## Problem to solve
Scan the records for "goes" and copy each line that contains it.

## Records to process
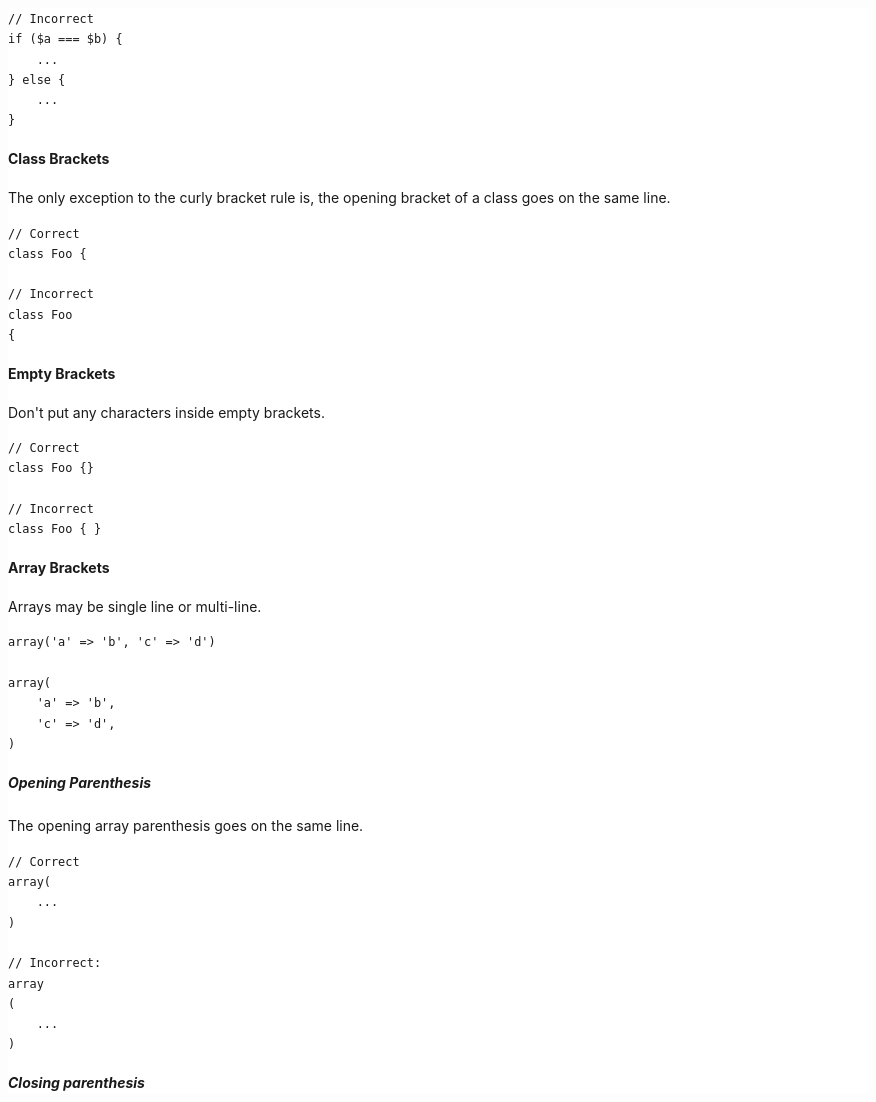 	// Incorrect
	if ($a === $b) {
		...
	} else {
		...
	}

#### Class Brackets

The only exception to the curly bracket rule is, the opening bracket of a class goes on the same line.

	// Correct
	class Foo {

	// Incorrect
	class Foo
	{

#### Empty Brackets

Don't put any characters inside empty brackets.

	// Correct
	class Foo {}

	// Incorrect
	class Foo { }

#### Array Brackets

Arrays may be single line or multi-line.

	array('a' => 'b', 'c' => 'd')
	
	array(
		'a' => 'b', 
		'c' => 'd',
	)

##### Opening Parenthesis

The opening array parenthesis goes on the same line.

	// Correct
	array(
		...
	)

	// Incorrect:
	array
	(
		...
	)

##### Closing parenthesis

## Exercise output
The only exception to the curly bracket rule is, the opening bracket of a class goes on the same line.
The opening array parenthesis goes on the same line.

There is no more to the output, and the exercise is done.